**** RECORDS SUPPLIED
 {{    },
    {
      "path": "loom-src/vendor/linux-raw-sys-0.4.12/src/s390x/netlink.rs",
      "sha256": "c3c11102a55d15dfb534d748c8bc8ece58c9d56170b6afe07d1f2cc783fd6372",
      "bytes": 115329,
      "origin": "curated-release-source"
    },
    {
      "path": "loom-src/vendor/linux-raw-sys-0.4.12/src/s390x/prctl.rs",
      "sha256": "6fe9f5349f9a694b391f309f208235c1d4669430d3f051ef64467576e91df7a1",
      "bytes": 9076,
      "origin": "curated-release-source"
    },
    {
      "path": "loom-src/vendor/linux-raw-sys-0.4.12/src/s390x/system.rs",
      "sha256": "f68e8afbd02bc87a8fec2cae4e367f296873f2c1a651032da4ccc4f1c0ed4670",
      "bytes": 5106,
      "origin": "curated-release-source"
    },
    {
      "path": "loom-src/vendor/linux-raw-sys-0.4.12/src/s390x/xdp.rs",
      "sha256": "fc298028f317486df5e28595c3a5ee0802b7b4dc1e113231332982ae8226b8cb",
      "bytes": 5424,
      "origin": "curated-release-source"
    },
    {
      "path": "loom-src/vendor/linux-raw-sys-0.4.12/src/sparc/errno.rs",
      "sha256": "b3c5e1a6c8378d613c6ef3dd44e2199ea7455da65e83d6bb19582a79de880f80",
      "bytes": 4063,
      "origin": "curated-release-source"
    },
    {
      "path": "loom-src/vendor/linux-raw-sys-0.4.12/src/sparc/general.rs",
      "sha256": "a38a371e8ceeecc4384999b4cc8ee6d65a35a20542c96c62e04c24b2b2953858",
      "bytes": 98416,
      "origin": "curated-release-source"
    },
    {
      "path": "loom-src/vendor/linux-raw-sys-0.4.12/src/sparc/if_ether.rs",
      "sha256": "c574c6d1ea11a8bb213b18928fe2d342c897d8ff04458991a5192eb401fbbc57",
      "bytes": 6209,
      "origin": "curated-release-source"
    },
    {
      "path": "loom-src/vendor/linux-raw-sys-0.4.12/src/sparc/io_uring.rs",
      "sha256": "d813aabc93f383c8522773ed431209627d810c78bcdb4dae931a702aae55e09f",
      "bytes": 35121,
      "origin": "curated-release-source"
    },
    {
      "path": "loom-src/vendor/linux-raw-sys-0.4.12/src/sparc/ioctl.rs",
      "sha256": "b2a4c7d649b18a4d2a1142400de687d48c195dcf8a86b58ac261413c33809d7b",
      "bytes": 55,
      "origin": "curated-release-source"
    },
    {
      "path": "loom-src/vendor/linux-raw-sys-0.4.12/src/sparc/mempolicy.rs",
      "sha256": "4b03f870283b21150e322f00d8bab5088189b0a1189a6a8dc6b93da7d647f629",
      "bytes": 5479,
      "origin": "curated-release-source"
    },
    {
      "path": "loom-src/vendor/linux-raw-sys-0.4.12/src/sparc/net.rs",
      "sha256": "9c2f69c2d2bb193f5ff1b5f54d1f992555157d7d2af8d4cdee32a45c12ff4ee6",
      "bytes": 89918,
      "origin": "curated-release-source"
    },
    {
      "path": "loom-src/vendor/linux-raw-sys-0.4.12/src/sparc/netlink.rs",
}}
********
Please give each line above again, word for word.

| OUTPUT BELOW |
 {{    },
    {
      "path": "loom-src/vendor/linux-raw-sys-0.4.12/src/s390x/netlink.rs",
      "sha256": "c3c11102a55d15dfb534d748c8bc8ece58c9d56170b6afe07d1f2cc783fd6372",
      "bytes": 115329,
      "origin": "curated-release-source"
    },
    {
      "path": "loom-src/vendor/linux-raw-sys-0.4.12/src/s390x/prctl.rs",
      "sha256": "6fe9f5349f9a694b391f309f208235c1d4669430d3f051ef64467576e91df7a1",
      "bytes": 9076,
      "origin": "curated-release-source"
    },
    {
      "path": "loom-src/vendor/linux-raw-sys-0.4.12/src/s390x/system.rs",
      "sha256": "f68e8afbd02bc87a8fec2cae4e367f296873f2c1a651032da4ccc4f1c0ed4670",
      "bytes": 5106,
      "origin": "curated-release-source"
    },
    {
      "path": "loom-src/vendor/linux-raw-sys-0.4.12/src/s390x/xdp.rs",
      "sha256": "fc298028f317486df5e28595c3a5ee0802b7b4dc1e113231332982ae8226b8cb",
      "bytes": 5424,
      "origin": "curated-release-source"
    },
    {
      "path": "loom-src/vendor/linux-raw-sys-0.4.12/src/sparc/errno.rs",
      "sha256": "b3c5e1a6c8378d613c6ef3dd44e2199ea7455da65e83d6bb19582a79de880f80",
      "bytes": 4063,
      "origin": "curated-release-source"
    },
    {
      "path": "loom-src/vendor/linux-raw-sys-0.4.12/src/sparc/general.rs",
      "sha256": "a38a371e8ceeecc4384999b4cc8ee6d65a35a20542c96c62e04c24b2b2953858",
      "bytes": 98416,
      "origin": "curated-release-source"
    },
    {
      "path": "loom-src/vendor/linux-raw-sys-0.4.12/src/sparc/if_ether.rs",
      "sha256": "c574c6d1ea11a8bb213b18928fe2d342c897d8ff04458991a5192eb401fbbc57",
      "bytes": 6209,
      "origin": "curated-release-source"
    },
    {
      "path": "loom-src/vendor/linux-raw-sys-0.4.12/src/sparc/io_uring.rs",
      "sha256": "d813aabc93f383c8522773ed431209627d810c78bcdb4dae931a702aae55e09f",
      "bytes": 35121,
      "origin": "curated-release-source"
    },
    {
      "path": "loom-src/vendor/linux-raw-sys-0.4.12/src/sparc/ioctl.rs",
      "sha256": "b2a4c7d649b18a4d2a1142400de687d48c195dcf8a86b58ac261413c33809d7b",
      "bytes": 55,
      "origin": "curated-release-source"
    },
    {
      "path": "loom-src/vendor/linux-raw-sys-0.4.12/src/sparc/mempolicy.rs",
      "sha256": "4b03f870283b21150e322f00d8bab5088189b0a1189a6a8dc6b93da7d647f629",
      "bytes": 5479,
      "origin": "curated-release-source"
    },
    {
      "path": "loom-src/vendor/linux-raw-sys-0.4.12/src/sparc/net.rs",
      "sha256": "9c2f69c2d2bb193f5ff1b5f54d1f992555157d7d2af8d4cdee32a45c12ff4ee6",
      "bytes": 89918,
      "origin": "curated-release-source"
    },
    {
      "path": "loom-src/vendor/linux-raw-sys-0.4.12/src/sparc/netlink.rs",
}}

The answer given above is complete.